At the Pioneer Farmstead in Oconaluftee you can get a glimpse of what daily farm life was like in the Smokies. Besides the ongoing kitchen tasks, chores included tending cows and chickens, cutting and stacking hay, building and repairing barns and wagons, and a thousand other things.

Self-sufficiency and individuality were strong traits in the Smokies. Each person had to do a variety of tasks, and each family member had to help or complement the others. Just as Milas Messer (see pages [90-91]) exemplified these traits personally, the Pioneer Farmstead at Oconaluftee on the North Carolina side of the park represents them structurally. Various buildings have been brought here to create a typical Smokies farmstead on the banks of the Oconaluftee River.

In the summer and fall farm animals roam about the farmstead and a man and a woman carry out daily chores to give you an idea of what the pioneers had to do just to exist. At first these Jacks- and Jills-of-all-trades had no stores to go to. They made their own tools, built their own houses and barns and outbuildings, raised their own food, made their own clothes, and doctored themselves, for the most part.
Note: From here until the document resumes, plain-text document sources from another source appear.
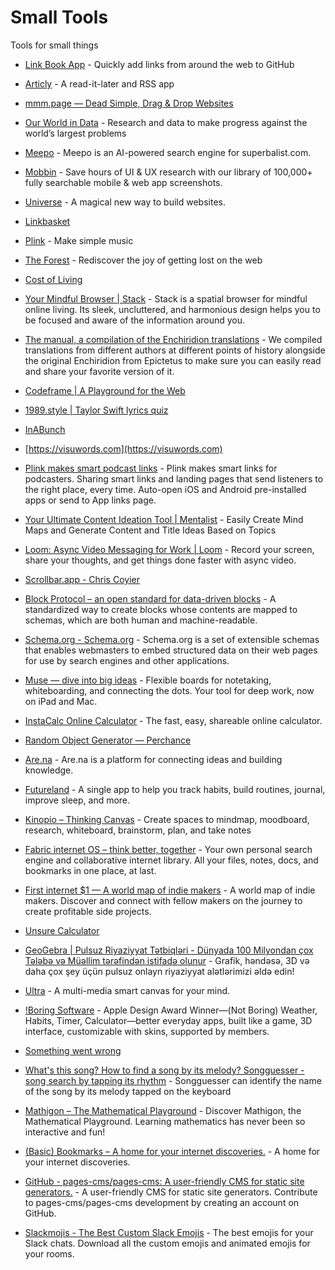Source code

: # Small Tools

Tools for small things

- [Link Book App](https://link-book.vercel.app/) - Quickly add links from around the web to GitHub
- [Articly](https://articly.vercel.app/inbox/link) - A read-it-later and RSS app
- [mmm.page — Dead Simple, Drag & Drop Websites](https://mmm.page/)
- [Our World in Data](https://ourworldindata.org/) - Research and data to make progress against the world’s largest problems
- [Meepo](https://meepo.shop/) - Meepo is an AI-powered search engine for superbalist.com.
- [Mobbin](https://mobbin.com) - Save hours of UI & UX research with our library of 100,000+ fully searchable mobile & web app screenshots.
- [Universe](https://onuniverse.com) - A magical new way to build websites. 
- [Linkbasket](https://linkbasket.xyz/)
- [Plink](https://test.plink.in/) - Make simple music 
- [The Forest](https://theforest.link/) - Rediscover the joy of getting lost on the web
- [Cost of Living](https://www.numbeo.com/cost-of-living/)
- [Your Mindful Browser | Stack](https://stackbrowser.com/) - Stack is a spatial browser for mindful online living. Its sleek, uncluttered, and harmonious design helps you to be focused and aware of the information around you.
- [The manual, a compilation of the Enchiridion translations](https://psykip.vercel.app/) - We compiled translations from different authors at different points of history alongside the original Enchiridion from Epictetus to make sure you can easily read and share your favorite version of it.
- [Codeframe | A Playground for the Web](https://codeframe.co/)
- [1989.style | Taylor Swift lyrics quiz](https://1989.style/)
- [InABunch](https://inabunch.link/)
- [https://visuwords.com](https://visuwords.com)
- [Plink makes smart podcast links](https://plinkhq.com/) - Plink makes smart links for podcasters. Sharing smart links and landing pages that send listeners to the right place, every time. Auto-open iOS and Android pre-installed apps or send to App links page.
- [Your Ultimate Content Ideation Tool | Mentalist](https://mentalist-ai.vercel.app/) - Easily Create Mind Maps and Generate Content and Title Ideas Based on Topics
- [Loom: Async Video Messaging for Work | Loom](https://www.loom.com/) - Record your screen, share your thoughts, and get things done faster with async video.

- [Scrollbar.app - Chris Coyier](https://chriscoyier.net/2023/03/06/scrollbar-app/)
- [Block Protocol – an open standard for data-driven blocks](https://blockprotocol.org/) - A standardized way to create blocks whose contents are mapped to schemas, which are both human and machine-readable.
- [Schema.org - Schema.org](https://schema.org/) - Schema.org is a set of extensible schemas that enables webmasters to embed
    structured data on their web pages for use by search engines and other applications.
- [Muse — dive into big ideas](https://museapp.com/) - Flexible boards for notetaking, whiteboarding, and connecting the dots. Your tool for deep work, now on iPad and Mac.
- [InstaCalc Online Calculator](https://instacalc.com/) - The fast, easy, shareable online calculator.
- [Random Object Generator ― Perchance](https://perchance.org/object)
- [Are.na](https://www.are.na/) - Are.na is a platform for connecting ideas and building knowledge.
- [Futureland](https://futureland.tv/) - A single app to help you track habits, build routines, journal, improve sleep, and more.
- [Kinopio – Thinking Canvas](https://kinopio.club/) - Create spaces to mindmap, moodboard, research, whiteboard, brainstorm, plan, and take notes
- [Fabric internet OS – think better, together](https://fabric.so/) - Your own personal search engine and collaborative internet library. All your files, notes, docs, and bookmarks in one place, at last.
- [First internet $1 — A world map of indie makers](https://firstinternetdollar.com/) - A world map of indie makers. Discover and connect with fellow makers on the journey to create profitable side projects.
- [Unsure Calculator](https://filiph.github.io/unsure/)
- [GeoGebra | Pulsuz Riyaziyyat Tətbiqləri - Dünyada 100 Milyondan çox Tələbə və Müəllim tərəfindən istifadə olunur](https://www.geogebra.org/) - Grafik, həndəsə, 3D və daha çox şey üçün pulsuz onlayn riyaziyyat alətlərimizi əldə edin!
- [Ultra](https://ultra.tf/) - A multi-media smart canvas for your mind.
- [!Boring Software](https://www.andy.works/) - Apple Design Award Winner—(Not Boring) Weather, Habits, Timer, Calculator—better everyday apps, built like a game, 3D interface, customizable with skins, supported by members.
- [Something went wrong](https://setapp.com/)
- [What's this song? How to find a song by its melody? Songguesser - song search by tapping its rhythm](https://songguesser.com/) - Songguesser can identify the name of the song by its melody tapped on the keyboard
- [Mathigon – The Mathematical Playground](https://mathigon.org/) - Discover Mathigon, the Mathematical Playground. Learning mathematics has never been so interactive and fun!
- [(Basic) Bookmarks – A home for your internet discoveries.](https://bmrks.com/) - A home for your internet discoveries.
- [GitHub - pages-cms/pages-cms: A user-friendly CMS for static site generators.](https://github.com/pages-cms/pages-cms) - A user-friendly CMS for static site generators. Contribute to pages-cms/pages-cms development by creating an account on GitHub.
- [Slackmojis - The Best Custom Slack Emojis](https://slackmojis.com/) - The best emojis for your Slack chats. Download all the custom emojis and animated emojis for your rooms.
The log house here is a particularly nice one, for John Davis built it with matched walls. He split the logs in half and used the halves on opposite walls. The two stone chimneys are typical of the earliest houses. Davis’ sons, then 8 and 4, collected rocks for the chimneys with oxen and a sled.

Behind the house is an essential building, the meathouse. Here meat, mostly pork, was layered on the shelf at the far end and covered with a thick coating of salt. After the meat had cured, it was hung from poles, which go from end to end, to protect it from rodents. In the early years especially, bear meat and venison hung alongside the pork.

Apples were a big part of the settlers’ diet in a variety of forms: cider, vinegar, brandy, sauces, and pies. And of course they ate them, too, right off the tree. The thick rock walls on the lower floor of the apple house protect the fruit from freezing in winter. The summer apples were kept on the log-wall second floor.